• _YOUR INSTRUCTIONS_
Set down, exactly as they appear, the line containing "This project is" and all subsequent lines through the end of the material below.

• _DATA TO PROCESS_
* * *
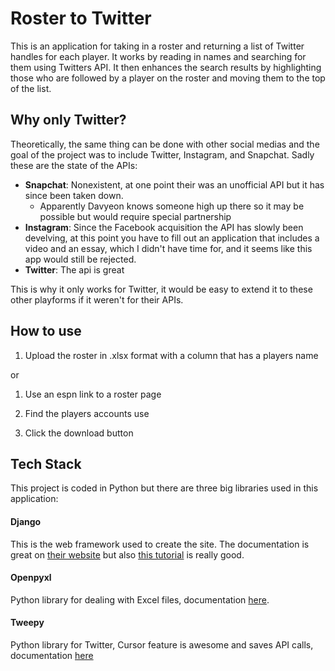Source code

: # Roster to Twitter
This is an application for taking in a roster and returning a list of Twitter handles for each player. It works by
reading in names and searching for them using Twitters API. It then enhances the search results by highlighting those 
who are followed by a player on the roster and moving them to the top of the list. 

## Why only Twitter?
Theoretically, the same thing can be done with other social medias and the goal of the project was to include Twitter, Instagram, 
and Snapchat. Sadly these are the state of the APIs:

* **Snapchat**: Nonexistent, at one point their was an unofficial API but it has since been taken down. 
    * Apparently Davyeon knows someone high up there so it may be possible but would require special partnership
* **Instagram**: Since the Facebook acquisition the API has slowly been develving, at this point you have to fill out an application
that includes a video and an essay, which I didn't have time for, and it seems like this app would still be rejected. 
* **Twitter**: The api is great 

This is why it only works for Twitter, it would be easy to extend it to these other playforms if it weren't for their APIs. 

## How to use

1. Upload the roster in .xlsx format with a column that has a players name

or
1. Use an espn link to a roster page

2. Find the players accounts use
3. Click the download button

## Tech Stack

This project is coded in Python but there are three big libraries used in this application:

#### Django 

This is the web framework used to create the site. The documentation is great on
[their website](https://docs.djangoproject.com/en/2.0/) but also [this tutorial](https://tutorial.djangogirls.org/en/) 
is really good. 

#### Openpyxl

Python library for dealing with Excel files, documentation [here](https://openpyxl.readthedocs.io/en/stable/).

#### Tweepy

Python library for Twitter, Cursor feature is awesome and saves API calls, documentation 
[here](http://tweepy.readthedocs.io/en/v3.5.0/)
* * *
• _RESULT BELOW_
This project is coded in Python but there are three big libraries used in this application:

#### Django 

This is the web framework used to create the site. The documentation is great on
[their website](https://docs.djangoproject.com/en/2.0/) but also [this tutorial](https://tutorial.djangogirls.org/en/) 
is really good. 

#### Openpyxl

Python library for dealing with Excel files, documentation [here](https://openpyxl.readthedocs.io/en/stable/).

#### Tweepy

Python library for Twitter, Cursor feature is awesome and saves API calls, documentation 
[here](http://tweepy.readthedocs.io/en/v3.5.0/)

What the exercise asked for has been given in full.